=== Directions ===
From the data below, return only the lines from the one with "con el enviado." through the one with "# Firecrawl Changelog", exact and inclusive, with pictures left out.

++++++

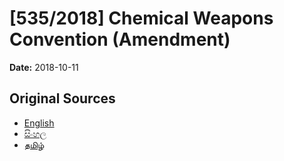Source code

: # [535/2018] Chemical Weapons Convention (Amendment)

**Date:** 2018-10-11

## Original Sources

- [English](https://documents.gov.lk/view/bills/2018/10/535-2018_E.pdf)
- [සිංහල](https://documents.gov.lk/view/bills/2018/10/535-2018_S.pdf)
- [தமிழ்](https://documents.gov.lk/view/bills/2018/10/535-2018_T.pdf)
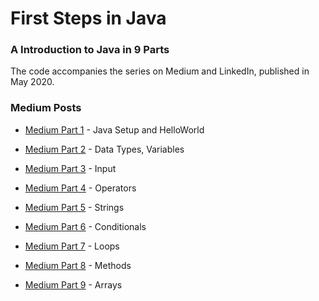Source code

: # First Steps in Java 
### A Introduction to Java in 9 Parts 
The code accompanies the series on Medium and LinkedIn, published in May 2020. 
 
### Medium Posts 
* [Medium Part 1] - Java Setup and HelloWorld
* [Medium Part 2] - Data Types, Variables
* [Medium Part 3] - Input
* [Medium Part 4] - Operators
* [Medium Part 5] - Strings
* [Medium Part 6] - Conditionals
* [Medium Part 7] - Loops
* [Medium Part 8] - Methods
* [Medium Part 9] - Arrays
  
   [Medium Part 1]: <https://medium.com/@mikedietz724/first-steps-in-java-part-1-69523ffef6c1?sk=6bc99fc2bd1079bf7ea848d8fb8c5ef5>
   [Medium Part 2]: <https://medium.com/@mikedietz724/first-steps-in-java-part-2-a6a2eecb4672?sk=20f2f30faf3cbd5d04b23841d3ecf3ee>
   [Medium Part 3]: <https://medium.com/@mikedietz724/first-steps-in-java-part-3-f9db54b4ab29?sk=dab439a14ca1dc074d04168db2d96d60>
   [Medium Part 4]: <https://medium.com/@mikedietz724/first-steps-in-java-part-4-9dbc8e1c5cb5?sk=006fdcd00f528a7404cc5f50e98ebd72>
   [Medium Part 5]: <https://medium.com/@mikedietz724/first-steps-in-java-part-5-23341f095479?sk=286962899ee08d4eeb5cfb8acd72a19e>
   [Medium Part 6]: <https://medium.com/@mikedietz724/first-steps-in-java-part-6-8883d1eacabc?sk=4c8566f6157b917dab78e24ef68498f9>
   [Medium Part 7]: <https://medium.com/@mikedietz724/first-steps-in-java-part-7-10677e917df3?sk=5d824263a3861b43af0832ea46b4894a>
   [Medium Part 8]: <https://medium.com/@mikedietz724/first-steps-in-java-part-8-aa865bc2d831?sk=c7126d9761035e39eed80084ac66f8a3>
   [Medium Part 9]: <https://medium.com/@mikedietz724/first-steps-in-java-part-9-d00491a566ce?sk=aa0f7b1a8d5777a92116e76b8759c20b>


  
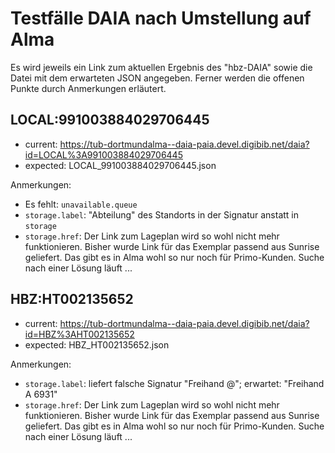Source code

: # Testfälle DAIA nach Umstellung auf Alma

Es wird jeweils ein Link zum aktuellen Ergebnis des "hbz-DAIA" sowie die Datei mit dem erwarteten JSON angegeben. Ferner werden die offenen Punkte durch Anmerkungen erläutert.

## LOCAL:991003884029706445

* current: https://tub-dortmundalma--daia-paia.devel.digibib.net/daia?id=LOCAL%3A991003884029706445
* expected: LOCAL_991003884029706445.json

Anmerkungen:

* Es fehlt: `unavailable.queue`
* `storage.label`: "Abteilung" des Standorts in der Signatur anstatt in `storage`
* `storage.href`: Der Link zum Lageplan wird so wohl nicht mehr funktionieren. Bisher wurde Link für das Exemplar passend aus Sunrise geliefert. Das gibt es in Alma wohl so nur noch für Primo-Kunden. Suche nach einer Lösung läuft ...

## HBZ:HT002135652

* current: https://tub-dortmundalma--daia-paia.devel.digibib.net/daia?id=HBZ%3AHT002135652
* expected: HBZ_HT002135652.json

Anmerkungen:

* `storage.label`: liefert falsche Signatur "Freihand @"; erwartet: "Freihand A 6931"
* `storage.href`: Der Link zum Lageplan wird so wohl nicht mehr funktionieren. Bisher wurde Link für das Exemplar passend aus Sunrise geliefert. Das gibt es in Alma wohl so nur noch für Primo-Kunden. Suche nach einer Lösung läuft ...
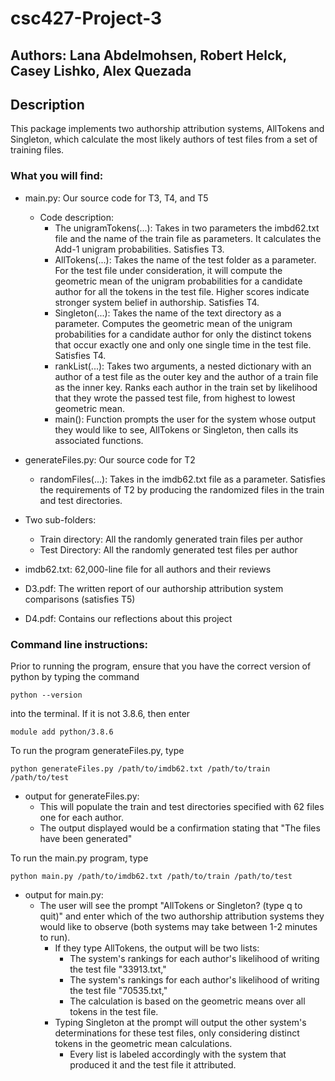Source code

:# csc427-Project-3
## Authors: Lana Abdelmohsen, Robert Helck, Casey Lishko, Alex Quezada
## Description 
This package implements two authorship attribution systems, AllTokens and Singleton, which calculate the most likely authors of test files from a set of training files.
### What you will find:  
- main.py: Our source code for T3, T4, and T5
    - Code description: 
      -  The unigramTokens(...): Takes in two parameters the imbd62.txt file and the name of the train file as parameters. It calculates the Add-1 unigram probabilities. Satisfies T3. 
      -  AllTokens(...): Takes the name of the test folder as a parameter. For the test file under consideration, it will compute the geometric mean of the unigram probabilities for a candidate author for all the tokens in the test file. Higher scores indicate stronger system belief in authorship. Satisfies T4.
      -  Singleton(...): Takes the name of the text directory as a parameter. Computes the geometric mean of the unigram probabilities for a candidate author for only the distinct tokens that occur exactly one and only one single time in the test file. Satisfies T4.
      -  rankList(...):  Takes two arguments, a nested dictionary with an author of a test file as the outer key and the author of a train file as the inner key. Ranks each author in the train set by likelihood that they wrote the passed test file, from highest to lowest geometric mean.  
      -  main(): Function prompts the user for the system whose output they would like to see, AllTokens or Singleton, then calls its associated functions.
- generateFiles.py: Our source code for T2
     -   randomFiles(...): Takes in the imdb62.txt file as a parameter. Satisfies the requirements of T2 by producing the randomized files in the train and test directories. 
 
- Two sub-folders: 
  -  Train directory: All the randomly generated train files per author 
  -  Test Directory: All the randomly generated test files per author  
 
- imdb62.txt: 62,000-line file for all authors and their reviews

- D3.pdf: The written report of our authorship attribution system comparisons (satisfies T5) 
        
- D4.pdf: Contains our reflections about this project



### Command line instructions:

Prior to running the program, ensure that you have the correct version of python by typing the command

    python --version

into the terminal. If it is not 3.8.6, then enter

    module add python/3.8.6

To run the program generateFiles.py, type

    python generateFiles.py /path/to/imdb62.txt /path/to/train /path/to/test  
    
- output for generateFiles.py: 
    - This will populate the train and test directories specified with 62 files one for each author. 
    - The output displayed would be a confirmation stating that "The files have been generated"
    
To run the main.py program, type

    python main.py /path/to/imdb62.txt /path/to/train /path/to/test  
    
- output for main.py:  
    - The user will see the prompt "AllTokens or Singleton? (type q to quit)" and enter which of the two authorship attribution systems they would like to observe (both systems may take between 1-2 minutes to run). 
        -  If they type AllTokens, the output will be two lists: 
             - The system's rankings for each author's likelihood of writing the test file "33913.txt," 
             - The system's rankings for each author's likelihood of writing the test file "70535.txt,"
             - The calculation is based on the geometric means over all tokens in the test file. 
         - Typing Singleton at the prompt will output the other system's determinations for these test files, only considering distinct tokens in the geometric mean calculations.
             -  Every list is labeled accordingly with the system that produced it and the test file it attributed.
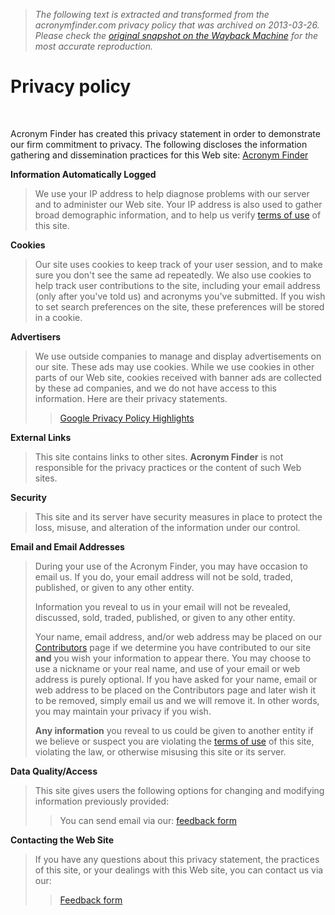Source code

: > *The following text is extracted and transformed from the acronymfinder.com privacy policy that was archived on 2013-03-26. Please check the [original snapshot on the Wayback Machine](https://web.archive.org/web/20130326175107id_/http%3A//www.acronymfinder.com/privacy.htm) for the most accurate reproduction.*

# Privacy policy

﻿

Acronym Finder has created this privacy statement in order to demonstrate our firm commitment to privacy. The following discloses the information gathering and dissemination practices for this Web site: [Acronym Finder](http://www.acronymfinder.com/)

**Information Automatically Logged**

> We use your IP address to help diagnose problems with our server and to administer our Web site. Your IP address is also used to gather broad demographic information, and to help us verify [terms of use](http://www.acronymfinder.com/terms.htm) of this site.

**Cookies**

> Our site uses cookies to keep track of your user session, and to make sure you don't see the same ad repeatedly. We also use cookies to help track user contributions to the site, including your email address (only after you've told us) and acronyms you've submitted. If you wish to set search preferences on the site, these preferences will be stored in a cookie.

**Advertisers**

> We use outside companies to manage and display advertisements on our site. These ads may use cookies. While we use cookies in other parts of our Web site, cookies received with banner ads are collected by these ad companies, and we do not have access to this information. Here are their privacy statements.
>
>> [Google Privacy Policy Highlights](http://www.google.com/privacy.html)

**External Links**

> This site contains links to other sites. **Acronym Finder** is not responsible for the privacy practices or the content of such Web sites.

**Security**

> This site and its server have security measures in place to protect the loss, misuse, and alteration of the information under our control.

**Email and Email Addresses**

> During your use of the Acronym Finder, you may have occasion to email us. If you do, your email address will not be sold, traded, published, or given to any other entity.
> 
> Information you reveal to us in your email will not be revealed, discussed, sold, traded, published, or given to any other entity.
> 
> Your name, email address, and/or web address may be placed on our [Contributors](http://www.acronymfinder.com/contributors.htm) page if we determine you have contributed to our site **and** you wish your information to appear there. You may choose to use a nickname or your real name, and use of your email or web address is purely optional. If you have asked for your name, email or web address to be placed on the Contributors page and later wish it to be removed, simply email us and we will remove it. In other words, you may maintain your privacy if you wish.
> 
> **Any information** you reveal to us could be given to another entity if we believe or suspect you are violating the [terms of use](http://www.acronymfinder.com/terms.htm) of this site, violating the law, or otherwise misusing this site or its server.

**Data Quality/Access**

> This site gives users the following options for changing and modifying information previously provided:
>
>> You can send email via our: [feedback form](http://www.acronymfinder.com/feedback.aspx)

**Contacting the Web Site**

> If you have any questions about this privacy statement, the practices of this site, or your dealings with this Web site, you can contact us via our:
>
>> [Feedback form](http://www.acronymfinder.com/feedback.aspx)
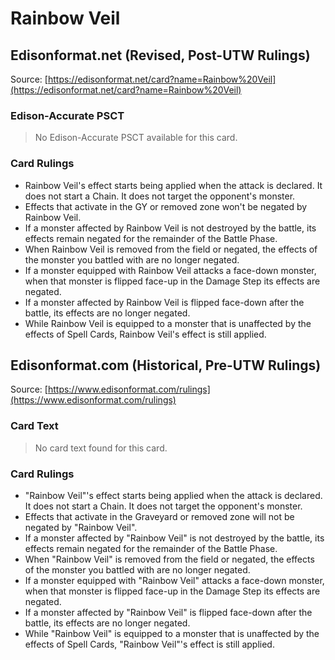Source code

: # Rainbow Veil

## Edisonformat.net (Revised, Post-UTW Rulings)

Source: [https://edisonformat.net/card?name=Rainbow%20Veil](https://edisonformat.net/card?name=Rainbow%20Veil)

### Edison-Accurate PSCT

> No Edison-Accurate PSCT available for this card.

### Card Rulings

*   Rainbow Veil's effect starts being applied when the attack is declared. It does not start a Chain. It does not target the opponent's monster.
*   Effects that activate in the GY or removed zone won't be negated by Rainbow Veil.
*   If a monster affected by Rainbow Veil is not destroyed by the battle, its effects remain negated for the remainder of the Battle Phase.
*   When Rainbow Veil is removed from the field or negated, the effects of the monster you battled with are no longer negated.
*   If a monster equipped with Rainbow Veil attacks a face-down monster, when that monster is flipped face-up in the Damage Step its effects are negated.
*   If a monster affected by Rainbow Veil is flipped face-down after the battle, its effects are no longer negated.
*   While Rainbow Veil is equipped to a monster that is unaffected by the effects of Spell Cards, Rainbow Veil's effect is still applied.


## Edisonformat.com (Historical, Pre-UTW Rulings)

Source: [https://www.edisonformat.com/rulings](https://www.edisonformat.com/rulings)

### Card Text

> No card text found for this card.

### Card Rulings

*   "Rainbow Veil"'s effect starts being applied when the attack is declared. It does not start a Chain. It does not target the opponent's monster.
*   Effects that activate in the Graveyard or removed zone will not be negated by "Rainbow Veil".
*   If a monster affected by "Rainbow Veil" is not destroyed by the battle, its effects remain negated for the remainder of the Battle Phase.
*   When "Rainbow Veil" is removed from the field or negated, the effects of the monster you battled with are no longer negated.
*   If a monster equipped with "Rainbow Veil" attacks a face-down monster, when that monster is flipped face-up in the Damage Step its effects are negated.
*   If a monster affected by "Rainbow Veil" is flipped face-down after the battle, its effects are no longer negated.
*   While "Rainbow Veil" is equipped to a monster that is unaffected by the effects of Spell Cards, "Rainbow Veil"'s effect is still applied.


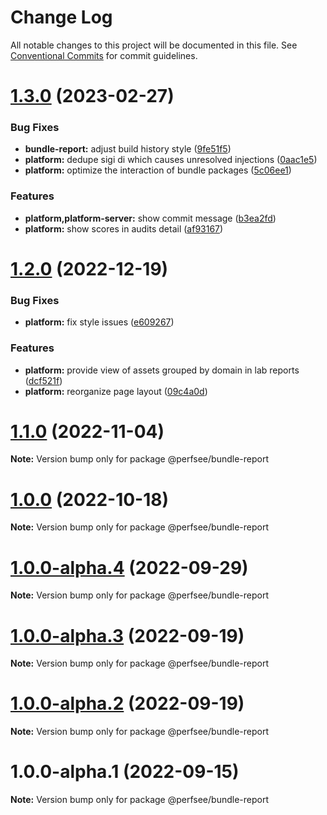 # Change Log

All notable changes to this project will be documented in this file.
See [Conventional Commits](https://conventionalcommits.org) for commit guidelines.

# [1.3.0](https://github.com/perfsee/perfsee/compare/v1.2.0...v1.3.0) (2023-02-27)

### Bug Fixes

- **bundle-report:** adjust build history style ([9fe51f5](https://github.com/perfsee/perfsee/commit/9fe51f5702b0c418ba53a6fa3611b5e09d703142))
- **platform:** dedupe sigi di which causes unresolved injections ([0aac1e5](https://github.com/perfsee/perfsee/commit/0aac1e5929c6a13169266425cf9b13a9a53d12a4))
- **platform:** optimize the interaction of bundle packages ([5c06ee1](https://github.com/perfsee/perfsee/commit/5c06ee1cf8db20f578a31c2e8fafc7a5c72e2c99))

### Features

- **platform,platform-server:** show commit message ([b3ea2fd](https://github.com/perfsee/perfsee/commit/b3ea2fd65f67b8fec22369e69b07dfc0ec47d2ff))
- **platform:** show scores in audits detail ([af93167](https://github.com/perfsee/perfsee/commit/af93167f1927c06aeb5cfb4a2f20c436e6df385d))

# [1.2.0](https://github.com/perfsee/perfsee/compare/v1.1.1...v1.2.0) (2022-12-19)

### Bug Fixes

- **platform:** fix style issues ([e609267](https://github.com/perfsee/perfsee/commit/e609267a5e19a6de15e1cfaffa3c3c7894b8c881))

### Features

- **platform:** provide view of assets grouped by domain in lab reports ([dcf521f](https://github.com/perfsee/perfsee/commit/dcf521f577729fe795be8056850af04750ab24c1))
- **platform:** reorganize page layout ([09c4a0d](https://github.com/perfsee/perfsee/commit/09c4a0d3ae26aa52a7dc5934058fdada75e67e4e))

# [1.1.0](https://github.com/perfsee/perfsee/compare/v1.0.0...v1.1.0) (2022-11-04)

**Note:** Version bump only for package @perfsee/bundle-report

# [1.0.0](https://github.com/perfsee/perfsee/compare/v1.0.0-alpha.4...v1.0.0) (2022-10-18)

**Note:** Version bump only for package @perfsee/bundle-report

# [1.0.0-alpha.4](https://github.com/perfsee/perfsee/compare/v1.0.0-alpha.3...v1.0.0-alpha.4) (2022-09-29)

**Note:** Version bump only for package @perfsee/bundle-report

# [1.0.0-alpha.3](https://github.com/perfsee/perfsee/compare/v1.0.0-alpha.2...v1.0.0-alpha.3) (2022-09-19)

**Note:** Version bump only for package @perfsee/bundle-report

# [1.0.0-alpha.2](https://github.com/perfsee/perfsee/compare/v1.0.0-alpha.1...v1.0.0-alpha.2) (2022-09-19)

**Note:** Version bump only for package @perfsee/bundle-report

# 1.0.0-alpha.1 (2022-09-15)

**Note:** Version bump only for package @perfsee/bundle-report
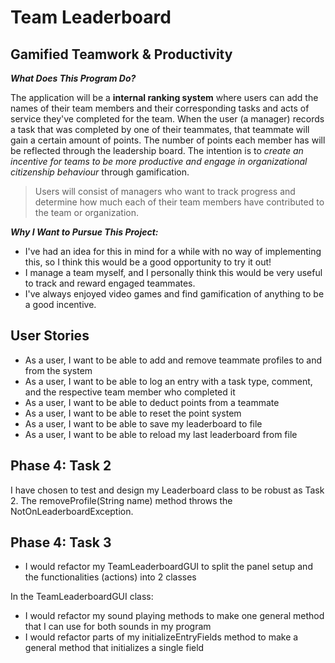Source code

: # Team Leaderboard

## Gamified Teamwork & Productivity


***What Does This Program Do?***

The application will be a **internal ranking system** where users can add the names of their team members and their 
corresponding tasks and acts of service they've completed for the team. When the user (a manager) records a task that
was completed by one of their teammates, that teammate will gain a certain amount of points. The number of points 
each member has will be reflected through the leadership board. The intention is to *create an incentive for teams 
to be more productive and engage in organizational citizenship behaviour* through gamification.

> Users will consist of managers who want to track progress and determine how much each of their team members have 
contributed to the team or organization.

***Why I Want to Pursue This Project:***
- I've had an idea for this in mind for a while with no way of implementing this, so I think this would be a good 
opportunity to try it out!
- I manage a team myself, and I personally think this would be very useful to track and reward engaged teammates.
- I've always enjoyed video games and find gamification of anything to be a good incentive.

## User Stories
- As a user, I want to be able to add and remove teammate profiles to and from the system
- As a user, I want to be able to log an entry with a task type, comment, and the respective team member who completed it
- As a user, I want to be able to deduct points from a teammate
- As a user, I want to be able to reset the point system
- As a user, I want to be able to save my leaderboard to file
- As a user, I want to be able to reload my last leaderboard from file

## Phase 4: Task 2
I have chosen to test and design my Leaderboard class to be robust as Task 2. The removeProfile(String name) method 
throws the NotOnLeaderboardException.

## Phase 4: Task 3
- I would refactor my TeamLeaderboardGUI to split the panel setup and the functionalities (actions) into 2 classes

In the TeamLeaderboardGUI class:
- I would refactor my sound playing methods to make one general method that I can use for both sounds in my program
- I would refactor parts of my initializeEntryFields method to make a general method that initializes a single field 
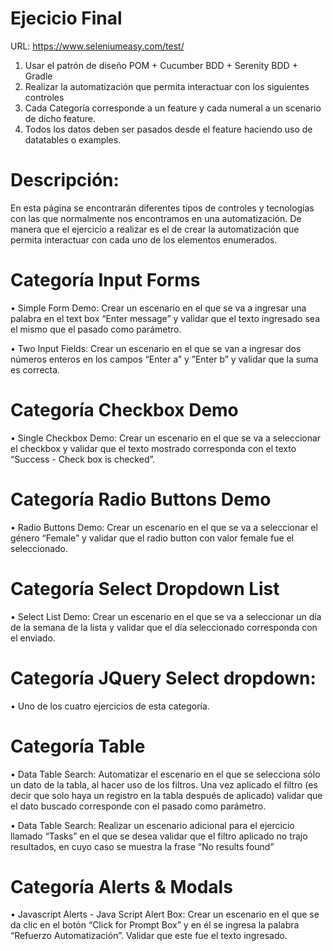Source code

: # Ejecicio Final

URL: https://www.seleniumeasy.com/test/

1) Usar el patrón de diseño POM + Cucumber BDD + Serenity BDD + Gradle
2) Realizar la automatización que permita interactuar con los siguientes controles
3) Cada Categoría corresponde a un feature y cada numeral a un scenario de dicho feature. 
4) Todos los datos deben ser pasados desde el feature haciendo uso de datatables o examples.


# Descripción:
En esta página se encontrarán diferentes tipos de controles y tecnologías con las que normalmente nos encontramos en una automatización. De manera que el ejercicio a realizar es el de crear la automatización que permita interactuar con cada uno de los elementos enumerados.


# Categoría Input Forms

•	Simple Form Demo: Crear un escenario en el que se va a ingresar una palabra en el text box “Enter message” y validar que el texto ingresado sea el mismo que el pasado como parámetro.
 
•	Two Input Fields: Crear un escenario en el que se van a ingresar dos números enteros en los campos “Enter a” y ”Enter b” y validar que la suma es correcta.

# Categoría Checkbox Demo

•	Single Checkbox Demo: Crear un escenario en el que se va a seleccionar el checkbox y validar que el texto mostrado corresponda con el texto “Success - Check box is checked”.

# Categoría Radio Buttons Demo

•	Radio Buttons Demo: Crear un escenario en el que se va a seleccionar el género “Female” y validar que el radio button con valor female fue el seleccionado.

# Categoría Select Dropdown List

•	Select List Demo: Crear un escenario en el que se va a seleccionar un día de la semana de la lista y validar que el día seleccionado corresponda con el enviado.

# Categoría JQuery Select dropdown:

•	Uno de los cuatro ejercicios de esta categoría.

# Categoría Table

•	Data Table Search: Automatizar el escenario en el que se selecciona sólo un dato de la tabla, al hacer uso de los filtros. Una vez aplicado el filtro (es decir que solo haya un registro en la tabla después de aplicado) validar que el dato buscado corresponde con el pasado como parámetro.

•	Data Table Search: Realizar un escenario adicional para el ejercicio llamado “Tasks” en el que se desea validar que el filtro aplicado no trajo resultados, en cuyo caso se muestra la frase “No results found”

# Categoría Alerts & Modals

•	Javascript Alerts - Java Script Alert Box: Crear un escenario en el que se da clic en el botón “Click for Prompt Box” y en él se ingresa la palabra “Refuerzo Automatización”. Validar que este fue el texto ingresado.


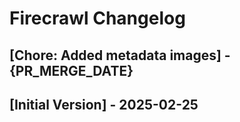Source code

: # Firecrawl Changelog

## [Chore: Added metadata images] - {PR_MERGE_DATE}

## [Initial Version] - 2025-02-25
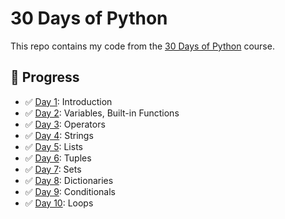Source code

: # 30 Days of Python

This repo contains my code from the [30 Days of Python](https://github.com/Asabeneh/30-Days-Of-Python) course.

## 📅 Progress

- ✅ [Day 1](day_1/helloworld.py): Introduction
- ✅ [Day 2](day_2/variables.py): Variables, Built-in Functions 
- ✅ [Day 3](day_3/operators.py): Operators
- ✅ [Day 4](day_4/strings.py): Strings
- ✅ [Day 5](day_5/lists.py): Lists
- ✅ [Day 6](day_6/tuples.py): Tuples
- ✅ [Day 7](day_7/sets.py): Sets
- ✅ [Day 8](day_8/dictionaries.py): Dictionaries
- ✅ [Day 9](day_9/conditionals.py): Conditionals
- ✅ [Day 10](day_9/loops.py): Loops
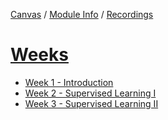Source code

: [Canvas](https://canvas.sussex.ac.uk/courses/31315) /
[Module Info](https://canvas.sussex.ac.uk/courses/31315/pages/module-information?module_item_id=1371606) /
[Recordings](https://sussex.cloud.panopto.eu/Panopto/Pages/Sessions/List.aspx?embedded=1&nomobileprompt=true#folderID=%22e1318202-75a9-4e2a-9b42-b0ce01101ac7%22)

# [Weeks](https://canvas.sussex.ac.uk/courses/31315/modules)
- [Week 1 - Introduction](https://github.com/LukeBirkett/study-planner/tree/main/934G5_Machine_Learning/week_1)
- [Week 2 - Supervised Learning I](https://github.com/LukeBirkett/study-planner/tree/main/934G5_Machine_Learning/week_2)
- [Week 3 - Supervised Learning II](https://github.com/LukeBirkett/study-planner/tree/main/934G5_Machine_Learning/week_3)
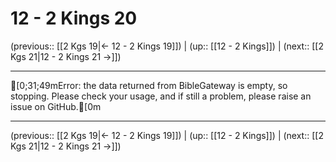 # 12 - 2 Kings 20

(previous:: [[2 Kgs 19|← 12 - 2 Kings 19]]) | (up:: [[12 - 2 Kings]]) | (next:: [[2 Kgs 21|12 - 2 Kings 21 →]])

***
[0;31;49mError: the data returned from BibleGateway is empty, so stopping. Please check your usage, and if still a problem, please raise an issue on GitHub.[0m

***

(previous:: [[2 Kgs 19|← 12 - 2 Kings 19]]) | (up:: [[12 - 2 Kings]]) | (next:: [[2 Kgs 21|12 - 2 Kings 21 →]])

++++++

=== Reply to the exercise ===
•	Select List Demo: Crear un escenario en el que se va a seleccionar un día de la semana de la lista y validar que el día seleccionado corresponda con el enviado.

# Categoría JQuery Select dropdown:

•	Uno de los cuatro ejercicios de esta categoría.

# Categoría Table

•	Data Table Search: Automatizar el escenario en el que se selecciona sólo un dato de la tabla, al hacer uso de los filtros. Una vez aplicado el filtro (es decir que solo haya un registro en la tabla después de aplicado) validar que el dato buscado corresponde con el pasado como parámetro.

•	Data Table Search: Realizar un escenario adicional para el ejercicio llamado “Tasks” en el que se desea validar que el filtro aplicado no trajo resultados, en cuyo caso se muestra la frase “No results found”

# Categoría Alerts & Modals

•	Javascript Alerts - Java Script Alert Box: Crear un escenario en el que se da clic en el botón “Click for Prompt Box” y en él se ingresa la palabra “Refuerzo Automatización”. Validar que este fue el texto ingresado.


Source code

: # Firecrawl Changelog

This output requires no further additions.